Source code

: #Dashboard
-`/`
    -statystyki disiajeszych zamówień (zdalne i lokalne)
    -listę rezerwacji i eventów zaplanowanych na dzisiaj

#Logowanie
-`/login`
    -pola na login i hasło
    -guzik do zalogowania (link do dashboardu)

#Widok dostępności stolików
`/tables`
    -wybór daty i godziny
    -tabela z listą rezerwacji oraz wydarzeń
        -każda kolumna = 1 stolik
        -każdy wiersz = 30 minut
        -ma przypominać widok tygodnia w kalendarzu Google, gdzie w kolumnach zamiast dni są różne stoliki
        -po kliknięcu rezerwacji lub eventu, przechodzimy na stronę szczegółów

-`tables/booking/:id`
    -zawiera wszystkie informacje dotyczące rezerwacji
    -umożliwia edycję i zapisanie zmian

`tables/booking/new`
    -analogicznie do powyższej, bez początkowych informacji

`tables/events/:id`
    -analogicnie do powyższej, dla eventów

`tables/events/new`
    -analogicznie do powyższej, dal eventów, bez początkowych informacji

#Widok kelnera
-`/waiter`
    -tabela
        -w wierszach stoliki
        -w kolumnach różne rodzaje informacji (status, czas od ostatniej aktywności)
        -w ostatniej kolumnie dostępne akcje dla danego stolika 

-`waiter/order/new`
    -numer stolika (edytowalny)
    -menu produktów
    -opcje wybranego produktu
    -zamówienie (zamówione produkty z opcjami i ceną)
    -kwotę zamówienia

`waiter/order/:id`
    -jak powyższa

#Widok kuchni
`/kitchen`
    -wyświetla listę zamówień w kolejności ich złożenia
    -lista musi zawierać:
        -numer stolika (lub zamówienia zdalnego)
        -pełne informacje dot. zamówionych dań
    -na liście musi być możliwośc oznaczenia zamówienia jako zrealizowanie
* * *
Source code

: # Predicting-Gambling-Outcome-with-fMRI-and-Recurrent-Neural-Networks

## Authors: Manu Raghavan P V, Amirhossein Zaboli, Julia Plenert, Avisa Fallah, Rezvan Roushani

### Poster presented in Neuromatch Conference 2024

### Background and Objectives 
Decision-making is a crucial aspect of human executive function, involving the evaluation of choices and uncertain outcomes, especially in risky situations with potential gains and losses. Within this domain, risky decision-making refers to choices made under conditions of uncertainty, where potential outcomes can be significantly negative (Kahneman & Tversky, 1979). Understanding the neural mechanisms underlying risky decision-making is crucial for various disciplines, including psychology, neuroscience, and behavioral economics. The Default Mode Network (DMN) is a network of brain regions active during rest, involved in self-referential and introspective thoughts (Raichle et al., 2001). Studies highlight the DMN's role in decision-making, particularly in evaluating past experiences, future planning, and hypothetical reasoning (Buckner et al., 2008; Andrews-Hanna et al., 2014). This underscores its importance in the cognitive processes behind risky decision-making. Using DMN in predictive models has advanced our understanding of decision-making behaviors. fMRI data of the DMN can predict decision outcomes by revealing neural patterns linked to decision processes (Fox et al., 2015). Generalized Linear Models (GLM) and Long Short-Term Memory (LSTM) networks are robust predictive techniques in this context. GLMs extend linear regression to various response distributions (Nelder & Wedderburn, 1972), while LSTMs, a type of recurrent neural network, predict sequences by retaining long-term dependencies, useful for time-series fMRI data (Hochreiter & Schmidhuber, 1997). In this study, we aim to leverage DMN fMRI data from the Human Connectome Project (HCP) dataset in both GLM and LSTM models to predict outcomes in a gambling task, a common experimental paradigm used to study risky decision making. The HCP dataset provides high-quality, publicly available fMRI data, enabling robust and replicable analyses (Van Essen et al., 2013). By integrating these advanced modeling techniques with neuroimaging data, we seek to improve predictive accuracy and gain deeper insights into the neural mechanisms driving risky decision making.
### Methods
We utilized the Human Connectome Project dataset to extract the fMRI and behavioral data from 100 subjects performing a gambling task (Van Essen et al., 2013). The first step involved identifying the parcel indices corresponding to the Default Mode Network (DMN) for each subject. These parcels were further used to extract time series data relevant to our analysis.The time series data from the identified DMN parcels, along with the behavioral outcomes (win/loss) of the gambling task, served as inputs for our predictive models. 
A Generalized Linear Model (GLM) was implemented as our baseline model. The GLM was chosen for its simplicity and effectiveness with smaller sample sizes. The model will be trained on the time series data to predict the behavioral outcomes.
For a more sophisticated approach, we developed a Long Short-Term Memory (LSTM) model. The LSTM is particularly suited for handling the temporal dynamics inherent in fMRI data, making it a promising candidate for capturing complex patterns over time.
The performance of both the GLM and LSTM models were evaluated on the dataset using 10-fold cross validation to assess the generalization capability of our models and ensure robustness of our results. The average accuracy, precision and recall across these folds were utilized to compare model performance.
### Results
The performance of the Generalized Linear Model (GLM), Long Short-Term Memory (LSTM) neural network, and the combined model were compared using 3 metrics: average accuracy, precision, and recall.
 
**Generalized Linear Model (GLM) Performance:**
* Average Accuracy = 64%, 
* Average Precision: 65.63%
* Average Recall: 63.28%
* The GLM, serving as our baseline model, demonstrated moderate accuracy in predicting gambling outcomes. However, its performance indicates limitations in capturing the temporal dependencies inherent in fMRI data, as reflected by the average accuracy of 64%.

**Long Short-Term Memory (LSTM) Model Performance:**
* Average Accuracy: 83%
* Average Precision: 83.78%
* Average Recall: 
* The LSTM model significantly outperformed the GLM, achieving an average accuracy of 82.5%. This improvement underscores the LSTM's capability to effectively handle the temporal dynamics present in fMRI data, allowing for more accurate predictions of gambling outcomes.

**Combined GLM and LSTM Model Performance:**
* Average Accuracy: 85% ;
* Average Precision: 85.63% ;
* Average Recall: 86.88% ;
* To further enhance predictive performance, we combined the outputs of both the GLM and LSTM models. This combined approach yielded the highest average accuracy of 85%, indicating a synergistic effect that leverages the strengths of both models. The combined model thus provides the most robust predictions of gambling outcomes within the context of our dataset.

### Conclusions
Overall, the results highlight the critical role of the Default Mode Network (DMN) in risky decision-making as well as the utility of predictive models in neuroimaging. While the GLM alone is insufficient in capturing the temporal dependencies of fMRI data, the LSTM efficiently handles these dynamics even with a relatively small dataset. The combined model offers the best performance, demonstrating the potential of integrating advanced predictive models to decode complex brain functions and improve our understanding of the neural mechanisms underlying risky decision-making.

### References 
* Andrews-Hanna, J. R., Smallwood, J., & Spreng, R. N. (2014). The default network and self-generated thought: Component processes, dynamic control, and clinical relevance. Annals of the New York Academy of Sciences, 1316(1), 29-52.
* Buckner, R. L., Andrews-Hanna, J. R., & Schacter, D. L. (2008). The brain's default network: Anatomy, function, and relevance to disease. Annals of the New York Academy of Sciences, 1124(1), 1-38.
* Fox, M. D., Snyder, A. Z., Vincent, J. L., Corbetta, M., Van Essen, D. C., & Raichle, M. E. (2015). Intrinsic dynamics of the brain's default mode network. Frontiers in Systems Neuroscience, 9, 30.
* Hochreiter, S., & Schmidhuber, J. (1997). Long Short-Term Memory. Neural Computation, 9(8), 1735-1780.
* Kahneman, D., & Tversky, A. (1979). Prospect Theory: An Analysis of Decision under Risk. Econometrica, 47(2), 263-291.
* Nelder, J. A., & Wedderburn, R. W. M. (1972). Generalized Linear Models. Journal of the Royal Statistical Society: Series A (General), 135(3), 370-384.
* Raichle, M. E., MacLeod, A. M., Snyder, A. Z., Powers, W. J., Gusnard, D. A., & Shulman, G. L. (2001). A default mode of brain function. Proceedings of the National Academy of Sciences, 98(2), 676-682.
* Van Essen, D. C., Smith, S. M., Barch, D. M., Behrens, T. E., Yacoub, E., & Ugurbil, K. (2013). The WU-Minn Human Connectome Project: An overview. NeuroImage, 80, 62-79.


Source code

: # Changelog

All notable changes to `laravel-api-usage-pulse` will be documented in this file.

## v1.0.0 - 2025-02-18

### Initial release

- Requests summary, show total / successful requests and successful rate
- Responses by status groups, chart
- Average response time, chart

## Exercise requirements
What are the lines of the data above that include the string "eventów"? Copy them.

## Response to this exercise
    -listę rezerwacji i eventów zaplanowanych na dzisiaj
    -analogicnie do powyższej, dla eventów
    -analogicznie do powyższej, dal eventów, bez początkowych informacji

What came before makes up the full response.